### Given entries
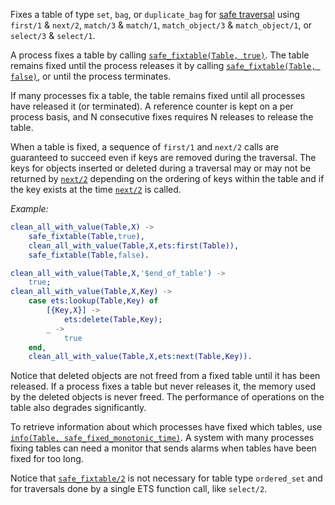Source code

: Fixes a table of type `set`, `bag`, or `duplicate_bag` for
[safe traversal](`m:ets#traversal`) using `first/1` & `next/2`, `match/3` &
`match/1`, `match_object/3` & `match_object/1`, or `select/3` & `select/1`.

A process fixes a table by calling
[`safe_fixtable(Table, true)`](`safe_fixtable/2`). The table remains fixed until
the process releases it by calling
[`safe_fixtable(Table, false)`](`safe_fixtable/2`), or until the process
terminates.

If many processes fix a table, the table remains fixed until all processes have
released it (or terminated). A reference counter is kept on a per process basis,
and N consecutive fixes requires N releases to release the table.

When a table is fixed, a sequence of `first/1` and `next/2` calls are guaranteed
to succeed even if keys are removed during the traversal. The keys for objects
inserted or deleted during a traversal may or may not be returned by
[`next/2`](`next/2`) depending on the ordering of keys within the table and if
the key exists at the time [`next/2`](`next/2`) is called.

_Example:_

```erlang
clean_all_with_value(Table,X) ->
    safe_fixtable(Table,true),
    clean_all_with_value(Table,X,ets:first(Table)),
    safe_fixtable(Table,false).

clean_all_with_value(Table,X,'$end_of_table') ->
    true;
clean_all_with_value(Table,X,Key) ->
    case ets:lookup(Table,Key) of
        [{Key,X}] ->
            ets:delete(Table,Key);
        _ ->
            true
    end,
    clean_all_with_value(Table,X,ets:next(Table,Key)).
```

Notice that deleted objects are not freed from a fixed table until it has been
released. If a process fixes a table but never releases it, the memory used by
the deleted objects is never freed. The performance of operations on the table
also degrades significantly.

To retrieve information about which processes have fixed which tables, use
[`info(Table, safe_fixed_monotonic_time)`](`m:ets#info_2_safe_fixed_monotonic_time`).
A system with many processes fixing tables can need a monitor that sends alarms
when tables have been fixed for too long.

Notice that [`safe_fixtable/2`](`safe_fixtable/2`) is not necessary for table
type `ordered_set` and for traversals done by a single ETS function call, like
`select/2`.
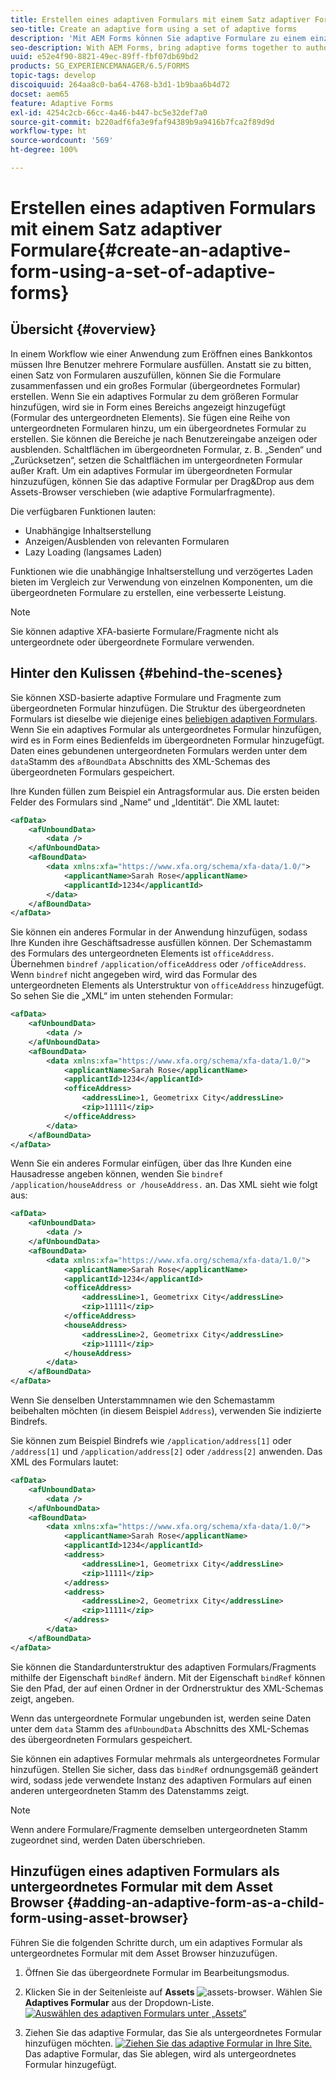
 ```yaml
---
title: Erstellen eines adaptiven Formulars mit einem Satz adaptiver Formulare
seo-title: Create an adaptive form using a set of adaptive forms
description: 'Mit AEM Forms können Sie adaptive Formulare zu einem einzigen großen adaptiven Formular vereinen, und seine Funktionen verstehen. '
seo-description: With AEM Forms, bring adaptive forms together to author a single large adaptive form, and understand its features.
uuid: e52e4f90-8821-49ec-89ff-fbf07db69bd2
products: SG_EXPERIENCEMANAGER/6.5/FORMS
topic-tags: develop
discoiquuid: 264aa8c0-ba64-4768-b3d1-1b9baa6b4d72
docset: aem65
feature: Adaptive Forms
exl-id: 4254c2cb-66cc-4a46-b447-bc5e32def7a0
source-git-commit: b220adf6fa3e9faf94389b9a9416b7fca2f89d9d
workflow-type: ht
source-wordcount: '569'
ht-degree: 100%

---
```


# Erstellen eines adaptiven Formulars mit einem Satz adaptiver Formulare{#create-an-adaptive-form-using-a-set-of-adaptive-forms}

## Übersicht {#overview}

In einem Workflow wie einer Anwendung zum Eröffnen eines Bankkontos müssen Ihre Benutzer mehrere Formulare ausfüllen. Anstatt sie zu bitten, einen Satz von Formularen auszufüllen, können Sie die Formulare zusammenfassen und ein großes Formular (übergeordnetes Formular) erstellen. Wenn Sie ein adaptives Formular zu dem größeren Formular hinzufügen, wird sie in Form eines Bereichs angezeigt hinzugefügt (Formular des untergeordneten Elements). Sie fügen eine Reihe von untergeordneten Formularen hinzu, um ein übergeordnetes Formular zu erstellen. Sie können die Bereiche je nach Benutzereingabe anzeigen oder ausblenden. Schaltflächen im übergeordneten Formular, z. B. „Senden“ und „Zurücksetzen“, setzen die Schaltflächen im untergeordneten Formular außer Kraft. Um ein adaptives Formular im übergeordneten Formular hinzuzufügen, können Sie das adaptive Formular per Drag&amp;Drop aus dem Assets-Browser verschieben (wie adaptive Formularfragmente).

Die verfügbaren Funktionen lauten:

* Unabhängige Inhaltserstellung
* Anzeigen/Ausblenden von relevanten Formularen
* Lazy Loading (langsames Laden)

Funktionen wie die unabhängige Inhaltserstellung und verzögertes Laden bieten im Vergleich zur Verwendung von einzelnen Komponenten, um die übergeordneten Formulare zu erstellen, eine verbesserte Leistung.

>[!NOTE]
>
>Sie können adaptive XFA-basierte Formulare/Fragmente nicht als untergeordnete oder übergeordnete Formulare verwenden.

## Hinter den Kulissen {#behind-the-scenes}

Sie können XSD-basierte adaptive Formulare und Fragmente zum übergeordneten Formular hinzufügen. Die Struktur des übergeordneten Formulars ist dieselbe wie diejenige eines [beliebigen adaptiven Formulars](../../forms/using/prepopulate-adaptive-form-fields.md). Wenn Sie ein adaptives Formular als untergeordnetes Formular hinzufügen, wird es in Form eines Bedienfelds im übergeordneten Formular hinzugefügt. Daten eines gebundenen untergeordneten Formulars werden unter dem `data`Stamm des `afBoundData` Abschnitts des XML-Schemas des übergeordneten Formulars gespeichert.

Ihre Kunden füllen zum Beispiel ein Antragsformular aus. Die ersten beiden Felder des Formulars sind „Name“ und „Identität“. Die XML lautet:

```xml
<afData>
    <afUnboundData>
        <data />
    </afUnboundData>
    <afBoundData>
        <data xmlns:xfa="https://www.xfa.org/schema/xfa-data/1.0/">
            <applicantName>Sarah Rose</applicantName>
            <applicantId>1234</applicantId>
        </data>
    </afBoundData>
</afData>
```

Sie können ein anderes Formular in der Anwendung hinzufügen, sodass Ihre Kunden ihre Geschäftsadresse ausfüllen können. Der Schemastamm des Formulars des untergeordneten Elements ist `officeAddress`. Übernehmen `bindref` `/application/officeAddress` oder `/officeAddress`. Wenn `bindref` nicht angegeben wird, wird das Formular des untergeordneten Elements als Unterstruktur von `officeAddress` hinzugefügt. So sehen Sie die „XML“ im unten stehenden Formular:

```xml
<afData>
    <afUnboundData>
        <data />
    </afUnboundData>
    <afBoundData>
        <data xmlns:xfa="https://www.xfa.org/schema/xfa-data/1.0/">
            <applicantName>Sarah Rose</applicantName>
            <applicantId>1234</applicantId>
            <officeAddress>
                <addressLine>1, Geometrixx City</addressLine>
                <zip>11111</zip>
            </officeAddress>
        </data>
    </afBoundData>
</afData>
```

Wenn Sie ein anderes Formular einfügen, über das Ihre Kunden eine Hausadresse angeben können, wenden Sie `bindref` `/application/houseAddress or /houseAddress.` an. Das XML sieht wie folgt aus:

```xml
<afData>
    <afUnboundData>
        <data />
    </afUnboundData>
    <afBoundData>
        <data xmlns:xfa="https://www.xfa.org/schema/xfa-data/1.0/">
            <applicantName>Sarah Rose</applicantName>
            <applicantId>1234</applicantId>
            <officeAddress>
                <addressLine>1, Geometrixx City</addressLine>
                <zip>11111</zip>
            </officeAddress>
            <houseAddress>
                <addressLine>2, Geometrixx City</addressLine>
                <zip>11111</zip>
            </houseAddress>
        </data>
    </afBoundData>
</afData>
```

Wenn Sie denselben Unterstammnamen wie den Schemastamm beibehalten möchten (in diesem Beispiel `Address`), verwenden Sie indizierte Bindrefs.

Sie können zum Beispiel Bindrefs wie `/application/address[1]` oder `/address[1]` und `/application/address[2]` oder `/address[2]` anwenden. Das XML des Formulars lautet:

```xml
<afData>
    <afUnboundData>
        <data />
    </afUnboundData>
    <afBoundData>
        <data xmlns:xfa="https://www.xfa.org/schema/xfa-data/1.0/">
            <applicantName>Sarah Rose</applicantName>
            <applicantId>1234</applicantId>
            <address>
                <addressLine>1, Geometrixx City</addressLine>
                <zip>11111</zip>
            </address>
            <address>
                <addressLine>2, Geometrixx City</addressLine>
                <zip>11111</zip>
            </address>
        </data>
    </afBoundData>
</afData>
```

Sie können die Standardunterstruktur des adaptiven Formulars/Fragments mithilfe der Eigenschaft `bindRef` ändern. Mit der Eigenschaft `bindRef` können Sie den Pfad, der auf einen Ordner in der Ordnerstruktur des XML-Schemas zeigt, angeben.

Wenn das untergeordnete Formular ungebunden ist, werden seine Daten unter dem `data` Stamm des `afUnboundData` Abschnitts des XML-Schemas des übergeordneten Formulars gespeichert.

Sie können ein adaptives Formular mehrmals als untergeordnetes Formular hinzufügen. Stellen Sie sicher, dass das `bindRef` ordnungsgemäß geändert wird, sodass jede verwendete Instanz des adaptiven Formulars auf einen anderen untergeordneten Stamm des Datenstamms zeigt.

>[!NOTE]
>
>Wenn andere Formulare/Fragmente demselben untergeordneten Stamm zugeordnet sind, werden Daten überschrieben.

## Hinzufügen eines adaptiven Formulars als untergeordnetes Formular mit dem Asset Browser {#adding-an-adaptive-form-as-a-child-form-using-asset-browser}

Führen Sie die folgenden Schritte durch, um ein adaptives Formular als untergeordnetes Formular mit dem Asset Browser hinzuzufügen.

1. Öffnen Sie das übergeordnete Formular im Bearbeitungsmodus.
1. Klicken Sie in der Seitenleiste auf **Assets** ![assets-browser](assets/assets-browser.png). Wählen Sie **Adaptives Formular** aus der Dropdown-Liste.
   [![Auswählen des adaptiven Formulars unter „Assets“](assets/asset.png)](assets/asset-1.png)

1. Ziehen Sie das adaptive Formular, das Sie als untergeordnetes Formular hinzufügen möchten.
   [ ![Ziehen Sie das adaptive Formular in Ihre Site.](assets/drag-drop.png)](assets/drag-drop-1.png)Das adaptive Formular, das Sie ablegen, wird als untergeordnetes Formular hinzugefügt.
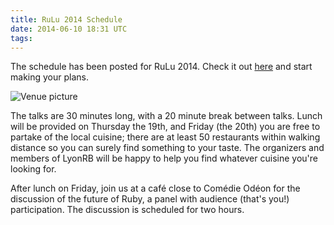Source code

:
 ```yaml
---
title: RuLu 2014 Schedule
date: 2014-06-10 18:31 UTC
tags:
---
```


The schedule has been posted for RuLu 2014. Check it out [here](/schedule) and
start making your plans.

![Venue picture](/img/comedie-odeon.jpg "Comédie Odéon auditorium")

The talks are 30 minutes long, with a 20 minute break between talks. Lunch will
be provided on Thursday the 19th, and Friday (the 20th) you are free to partake
of the local cuisine; there are at least 50 restaurants within walking distance
so you can surely find something to your taste. The organizers and members of
LyonRB will be happy to help you find whatever cuisine you're looking for.

After lunch on Friday, join us at a café close to Comédie Odéon for the discussion of the
future of Ruby, a panel with audience (that's you!) participation. The
discussion is scheduled for two hours.


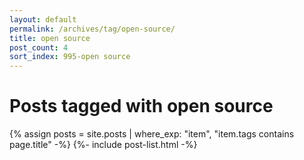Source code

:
 ```yaml
---
layout: default
permalink: /archives/tag/open-source/
title: open source
post_count: 4
sort_index: 995-open source
---
```

<h1 class="page-heading">Posts tagged with open source</h1>
{% assign posts = site.posts | where_exp: "item", "item.tags contains page.title" -%}
{%- include post-list.html -%}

### Task brief
Please copy out each line of the data in which the word "Inhaltserstellung" occurs.

### Written answer
* Unabhängige Inhaltserstellung
Funktionen wie die unabhängige Inhaltserstellung und verzögertes Laden bieten im Vergleich zur Verwendung von einzelnen Komponenten, um die übergeordneten Formulare zu erstellen, eine verbesserte Leistung.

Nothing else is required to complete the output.